Il problema è quindi che le diverse anime del governo – da M5S a Pd, passando da Iv e Leu – vogliono destinare le risorse a finalità differenti. In particolare è scontro duro fra il Pd e Iv.  Iv accusa i Dem di ostacolare la proposta di cancellare le microtasse per non fare un favore a Renzi. I Dem ribattono che solo grazie a loro si sono trovati 23 miliardi per il taglio dell’Iva e oltre 3 miliardi per tagliare le tasse ai lavoratori: «Se Iv non vuole tagliare le tasse sul lavoro solo per fare un favore ai produttori di bibite gassate, lo dica». Il M5S non avrebbe preso parte allo scontro, ma chiede di usare le nuove risorse per i contratti dei vigili del fuoco. Con tutto il rispetto per i vigili del fuoco e le loro sacrosante esigenze che si ripercuotono sulla sicurezza di tutti, mi sembra un escamotage per non mettere il dito fra moglie e marito.

Sembrerebbero questioni di lana caprina, ma in realtà non lo sono. Alla base esistono filosofie politiche diverse. Non è la stessa cosa togliere le tasse alle imprese operanti in certi settori o abbassarle ai lavoratori: i due estremi si toccano solo se consideriamo i settori della plastica e dei prodotti zuccherati e gli interessi dei lavoratori operanti in queste imprese.
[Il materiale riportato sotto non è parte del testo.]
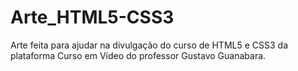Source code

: # Arte_HTML5-CSS3
Arte feita para ajudar na divulgação do curso de HTML5 e CSS3 da plataforma Curso em Vídeo do professor Gustavo Guanabara.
A costoro suonerebbe come una beffa avere meno tasse in busta paga a costo di mettere a repentaglio il loro posto di lavoro. Non ho approfondito, ma mi sembra comunque un po’ eccessivo gridare con tanta forza al lupo ed ipotizzare che siano a rischio migliaia di posti di lavoro in conseguenza della plastic tax e della sugar tax.

La riflessione che faccio è però un’altra. Possibile litigare sempre su tutto: dal Mes alla prescrizione, dall’Ilva all’Alitalia, dalle tasse alle elezioni regionali, dalla riduzione dei parlamentari al sistema elettorale, etc. etc.? Forse manca chi riesca a mediare ed a sintetizzare. Dovrebbe essere il ruolo del presidente del Consiglio, ma Giuseppe Conte, che a questo riguardo non è l’ultimo arrivato, non sembra farcela, anche se all’ultimo minuto uno straccio di accordo riesce a trovarlo (tutto sommato gliene sono grato!). Effettivamente la bassa statura dei contendenti rende impossibile ragionare seriamente.  Certo, se si continua a discutere con la riserva mentale delle elezioni anticipate, non si va da nessuna parte. Credo che il Capo dello Stato, mettendo in campo tutto il suo carisma, potrebbe richiamarli tutti, nei dovuti modi, all’ordine, minacciandoli, alla prima occasione, di sciogliere il Parlamento. Forse però servirà solo a schiamazzare davanti a Mattarella, come fanno i bambini, che si danno la colpa l’un altro.

Il governo giallo-rosso è nato anche per evitare le elezioni anticipate ed una facile e demagogica vittoria della Lega: qualcuno sostiene che sia un obiettivo minimale, tale da non   giustificare la nascita e la vita di un governo. In teoria può essere vero, ma a volte l’idea di evitare il peggio può innescare miracoli. Fatto sta che i presupposti del governo del sollievo (lo continuo a provare e continuo a sperare…) stanno venendo meno uno dopo l’altro: l’europeismo scricchiola, l’antisalvinismo non funziona, guadagnare tempo nemmeno, fare qualche passo avanti per rilanciare l’economia del Paese e salvare il salvabile sembra impossibile.  Speriamo nelle sardine, anche se da esse ci aspettiamo un po’ troppo. Chissà, chi lo sa!?